Though Erotica is often very playful – Where Life Begins’ ode to “eating out” is sleazy, whispered lounge-pop at its finest – a fear of intimacy and the weight of shame haunts the entire record. Though it pretends to be a record about no-strings-attached lust, it’s really about searching for love within it. By putting forward a vision of sexual exploration that often feels cold, detached, and uneasy Madonna flawlessly captured the emotional disconnect of searching out an intimacy that has suddenly become deadly.

2. Like a Prayer (1989)

From the moment the distinctive organs and eerie choral refrains of Like A Prayer’s title-track kick in, the altar-like stage is set for one of Madonna’s most provocative pop statements. Pulling heavily from the symbolism of her Catholic upbringing, spiritual surrender is often entangled with sexual liberation and a slightly kinky confessional. “I firmly resolve with the help of Thy grace, To confess my sins, to do penance, to amend my life,” she husks on the glam-guitar laden closer Act of Contrition, not sounding all that serious about the endeavour. While her previous three records certainly didn’t shy away from controversy, Like A Prayer took Madonna’s eye for outrage and honed it into one of her most distinctive, fully-realised eras.
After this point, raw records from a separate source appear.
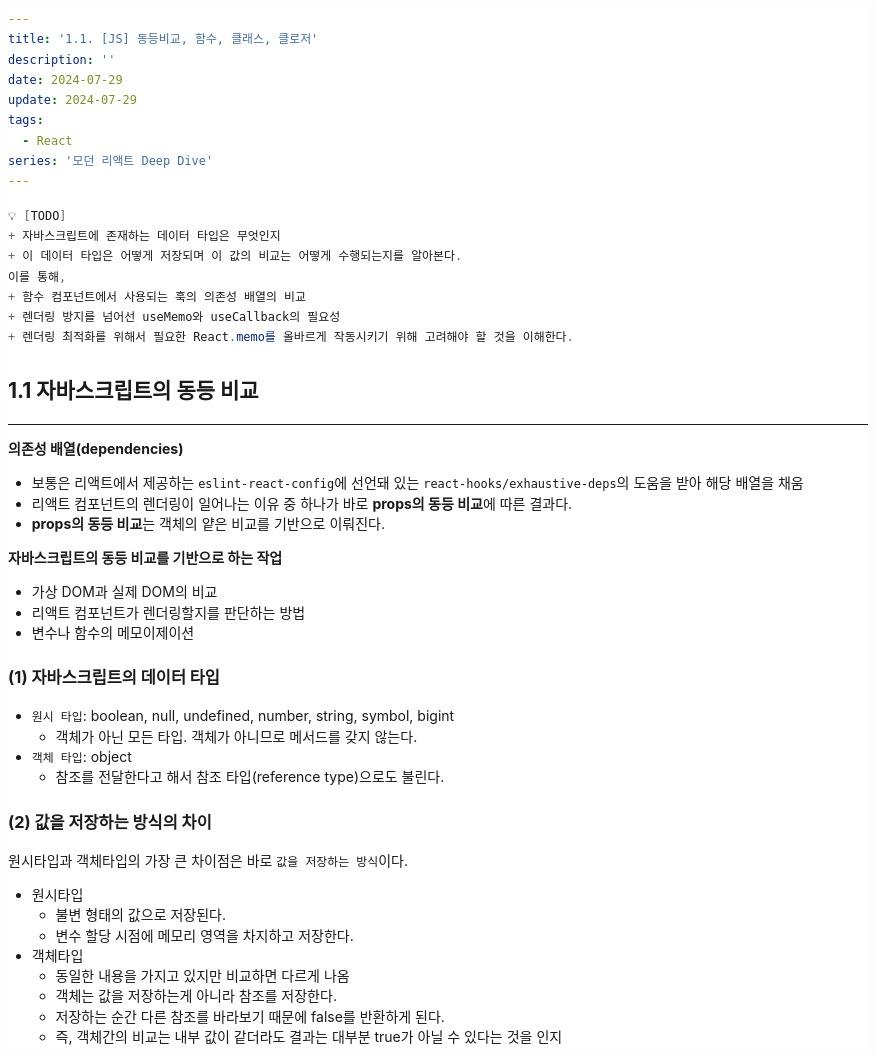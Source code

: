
 ```yaml
---
title: '1.1. [JS] 동등비교, 함수, 클래스, 클로저'
description: ''
date: 2024-07-29
update: 2024-07-29
tags:
  - React
series: '모던 리액트 Deep Dive'
---
```


```cs
💡 [TODO]
+ 자바스크립트에 존재하는 데이터 타입은 무엇인지
+ 이 데이터 타입은 어떻게 저장되며 이 값의 비교는 어떻게 수행되는지를 알아본다.
이를 통해,
+ 함수 컴포넌트에서 사용되는 훅의 의존성 배열의 비교
+ 렌더링 방지를 넘어선 useMemo와 useCallback의 필요성
+ 렌더링 최적화를 위해서 필요한 React.memo를 올바르게 작동시키기 위해 고려해야 할 것을 이해한다.
```

## 1.1 자바스크립트의 동등 비교

---

**의존성 배열(dependencies)**

- 보통은 리액트에서 제공하는 `eslint-react-config`에 선언돼 있는 `react-hooks/exhaustive-deps`의 도움을 받아 해당 배열을 채움
- 리액트 컴포넌트의 렌더링이 일어나는 이유 중 하나가 바로 **props의 동등 비교**에 따른 결과다.
- **props의 동등 비교**는 객체의 얕은 비교를 기반으로 이뤄진다.

**자바스크립트의 동등 비교를 기반으로 하는 작업**

- 가상 DOM과 실제 DOM의 비교
- 리액트 컴포넌트가 렌더링할지를 판단하는 방법
- 변수나 함수의 메모이제이션

### (1) 자바스크립트의 데이터 타입

- `원시 타입`: boolean, null, undefined, number, string, symbol, bigint
  - 객체가 아닌 모든 타입. 객체가 아니므로 메서드를 갖지 않는다.
- `객체 타입`: object
  - 참조를 전달한다고 해서 참조 타입(reference type)으로도 불린다.

### (2) 값을 저장하는 방식의 차이

원시타입과 객체타입의 가장 큰 차이점은 바로 `값을 저장하는 방식`이다.

- 원시타입
  - 불변 형태의 값으로 저장된다.
  - 변수 할당 시점에 메모리 영역을 차지하고 저장한다.
- 객체타입
  - 동일한 내용을 가지고 있지만 비교하면 다르게 나옴
  - 객체는 값을 저장하는게 아니라 참조를 저장한다.
  - 저장하는 순간 다른 참조를 바라보기 때문에 false를 반환하게 된다.
  - 즉, 객체간의 비교는 내부 값이 같더라도 결과는 대부분 true가 아닐 수 있다는 것을 인지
It’s not quite all smouldering incense and suggestive kneeling-on-prayer mats, though the actual Vatican taking it upon themselves to condemn Madonna for blasphemy was certainly a highlight of the era. The bright, bouncy Cherish bridges the gap between here and the loved-up True Blue, while Express Yourself taps into strutting empowerment. But these flashes of joy only heighten the darkness elsewhere; like on Oh Father, where Madonna reckons with the emotional distance between her and her father following her mother’s death, and attempts to forgive him for finding love again. “When I look back, I’ll be able to say/You didn’t mean to be cruel,” she says, “somebody hurt you too.”

Despite its sugary pop sound, Til Death Do Us Part is painfully sad: “I’m not your friend, I’m just your little wife”. A real stepping stone of a record, Like A Prayer flung open the doors to the increasing experimentation that followed, and ushered in a whole new chapter for Madonna.

1. Ray of Light (1998)

Madonna doesn’t let vulnerability take over her music very often; most of the time, she shrouds her experiences in heaps of playful metaphor (Material Girl), deploys razor sharp wit as a form of defence against her detractors (Human Nature), or makes a bee-line for the dancefloor (virtually every song she’s ever released). But when the so-called Queen of Pop does let her steely guard down, she’s completely flawless.

Look no further than Ray of Light; Madonna’s strangest, most unguarded album. Released two years after the birth of her first child, Lourdes, its ambient, techno-influenced sound is the experimental foundation for musings on motherhood, spirituality, and the overwhelming realisation that we are all but tiny, insignificant particles floating around in an infinite universe trying to carve out a meaningful existence.

“Nothing really matters,” Madonna reasons with a joyful shrug, “love is all we need.” On the juggernaut electronica masterpiece Frozen – a steadily heightening collision of cold drum machines and sweeping, theatrical neo-classical flourishes – she appraises a familiar face through new, enlightened eyes. “You only see what your eyes want to see/How can life be what you want it to be?/You’re frozen when your heart’s not open.”

Now we’re somewhat anaesthetised to things like Gwyneth Paltrow and her infamous vagina candles, Madonna’s embrace of mystical spirituality admittedly triggers a touch of cynicism, but she’s so open-hearted on Ray of Light that it’s difficult to keep up for long. As well as featuring the most personal songwriting of her career, her collaborations with William Orbit resulted in some of the most beautiful, and soaring pop production of the decade.